For more about Little Lord Fauntleroy and the Little Lord Fauntleroy Blu-ray release, see Little Lord Fauntleroy Blu-ray Review published by Casey Broadwater on June 11, 2012 where this Blu-ray release scored 3.0 out of 5.
Starring: Freddie Bartholomew, Dolores Costello, C. Aubrey Smith, Guy Kibbee, Henry Stephenson, Mickey Rooney
Director: John Cromwell
» See full cast & crew
Little Lord Fauntleroy Blu-ray Review
The Little Lord with the Heart of Gold
Reviewed by Casey Broadwater, June 11, 2012
I always joke with my wife that if we had a son, he'd probably look exactly like Little Lord Fauntleroy—effete and prim, a pint-sized fop dolled up in a dainty blue suit. (I'm already saving to buy him karate lessons, 'cause he's gonna need 'em.) The Little Lord of English author Frances Hodgson Burnett's 1886 novel is as precious as a kid can be, and his rags-to-riches tale has always had a whiff of too-cuteness to it, more sentimental than even the gooiest Charles Dickens' story. The serialized novel was exceptionally popular—it's been called the Harry Potter of its day—and it also inspired the rather unfortunate fashion trend of dearest mothers dressing up their darling emasculated sons in velvet knee-breeches and jackets with floppy bows. For an entire generation, little American boys looked like curly-haired French dauphins.

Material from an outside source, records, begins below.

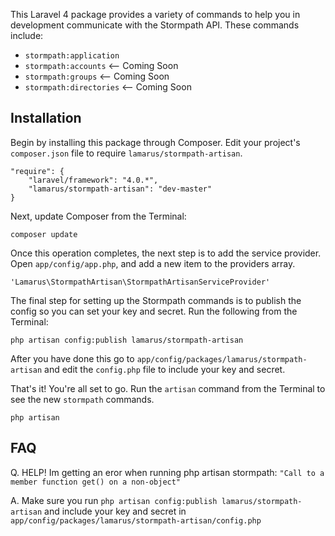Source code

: This Laravel 4 package provides a variety of commands to help you in development communicate with the Stormpath API.  These commands include:

- `stormpath:application`
- `stormpath:accounts` <-- Coming Soon
- `stormpath:groups` <-- Coming Soon
- `stormpath:directories` <-- Coming Soon


## Installation

Begin by installing this package through Composer. Edit your project's `composer.json` file to require `lamarus/stormpath-artisan`.

    "require": {
		"laravel/framework": "4.0.*",
		"lamarus/stormpath-artisan": "dev-master"
	}

Next, update Composer from the Terminal:

    composer update

Once this operation completes, the next step is to add the service provider. Open `app/config/app.php`, and add a new item to the providers array.

    'Lamarus\StormpathArtisan\StormpathArtisanServiceProvider'

The final step for setting up the Stormpath commands is to publish the config so you can set your key and secret.  Run the following from the Terminal:
    
    php artisan config:publish lamarus/stormpath-artisan

After you have done this go to `app/config/packages/lamarus/stormpath-artisan` and edit the `config.php` file to include your key and secret.


That's it! You're all set to go. Run the `artisan` command from the Terminal to see the new `stormpath` commands.

    php artisan


## FAQ

Q.  HELP!  Im getting an eror when running php artisan stormpath: `"Call to a member function get() on a non-object"`

A.  Make sure you run `php artisan config:publish lamarus/stormpath-artisan` and include your key and secret in `app/config/packages/lamarus/stormpath-artisan/config.php`
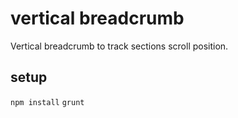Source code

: # vertical breadcrumb
Vertical breadcrumb to track sections scroll position.

## setup
`npm install`
`grunt`
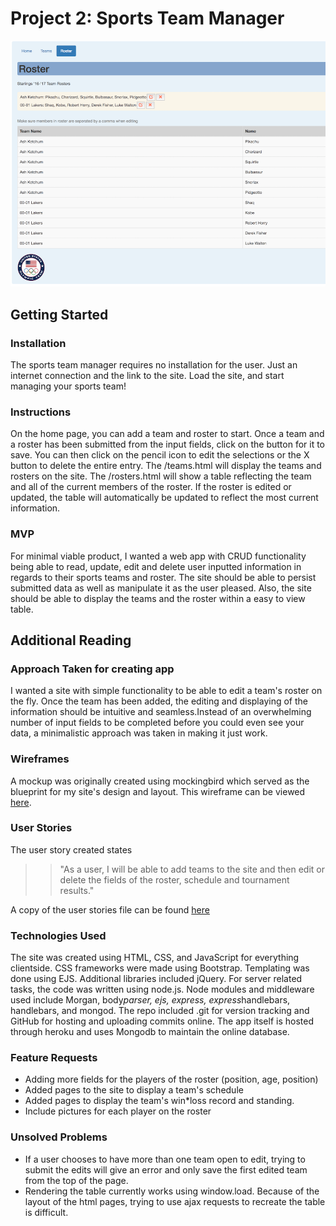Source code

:# Project 2: Sports Team Manager

![](project3-screenshot.png)

## Getting Started

### Installation
The sports team manager requires no installation for the user. Just an internet connection and the link to the site. Load the site, and start managing your sports team!

### Instructions
On the home page, you can add a team and roster to start. Once a team and a roster has been submitted from the input fields, click on the button for it to save. You can then click on the pencil icon to edit the selections or the X button to delete the entire entry. The /teams.html will display the teams and rosters on the site. The /rosters.html will show a table reflecting the team and all of the current members of the roster. If the roster is edited or updated, the table will automatically be updated to reflect the most current information.

### MVP
For minimal viable product, I wanted a web app with CRUD functionality being able to read, update, edit and delete user inputted information in regards to their sports teams and roster. The site should be able to persist submitted data as well as manipulate it as the user pleased. Also, the site should be able to display the teams and the roster within a easy to view table.

## Additional Reading

### Approach Taken for creating app
I wanted a site with simple functionality to be able to edit a team's roster on the fly. Once the team has been added, the editing and displaying of the information should be intuitive and seamless.Instead of an overwhelming number of input fields to be completed before you could even see your data, a minimalistic approach was taken in making it just work.

### Wireframes
A mockup was originally created using mockingbird which served as the blueprint for my site's design and layout. This wireframe can be viewed [here](https://github.com/yeahbq/project_02_crud_app/blob/master/home*page*wireframe.png). 

### User Stories
The user story created states
>> "As a user, I will be able to add teams to the site and then edit or delete the
>> fields of the roster, schedule and tournament results."

A copy of the user stories file can be found [here](https://github.com/yeahbq/project_02_crud_app/blob/master/userstories.txt)

### Technologies Used
The site was created using HTML, CSS, and JavaScript for everything clientside. CSS frameworks were made using Bootstrap. Templating was done using EJS. Additional libraries included jQuery. For server related tasks, the code was written using node.js. Node modules and middleware used include Morgan, body*parser, ejs, express, express*handlebars, handlebars, and mongod. The repo included .git for version tracking and GitHub for hosting and uploading commits online. The app itself is hosted through heroku and uses Mongodb to maintain the online database.

### Feature Requests
* Adding more fields for the players of the roster (position, age, position)
* Added pages to the site to display a team's schedule
* Added pages to display the team's win*loss record and standing.
* Include pictures for each player on the roster

### Unsolved Problems
* If a user chooses to have more than one team open to edit, trying to submit the edits will give an error and only save the first edited team from the top of the page.
* Rendering the table currently works using window.load. Because of the layout of the html pages, trying to use ajax requests to recreate the table is difficult.
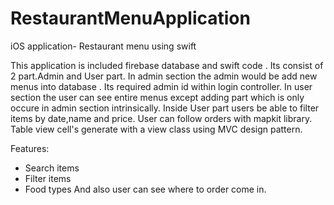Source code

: # RestaurantMenuApplication

iOS application- Restaurant menu  using swift

 This application is included firebase database and swift code . Its consist of 2 part.Admin and User part. 
 In admin section the admin would be add new menus into database . Its required admin id within login controller.
 In user section  the user can  see entire menus except adding part which is only occure in admin section intrinsically.
 Inside User part users   be able to filter items by date,name and price. 
 User can   follow orders with mapkit library.
 Table view  cell's generate with a view class using MVC design pattern.
 
 Features:
 
 + Search items
 + Filter items
 + Food types 
 And also  user can see where to order come in.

There have been several adaptations of the story—including a 1921 silent where Mary Pickford played Fauntleroy and his mother—but the most acclaimed is probably this 1936 version, directed by John Cromwell (Of Human Bondage) and produced by David O. Selznick shortly after he left M.G.M to form Selznick International Pictures. Along with child star Freddie Bartholomew—who had previously been in Selznick's David Copperfield—the film features a young Mickey Rooney, English cricketer-turned-actor Sir Charles Aubrey Smith, and Dolores Costello, the grandmother of Drew Barrymore.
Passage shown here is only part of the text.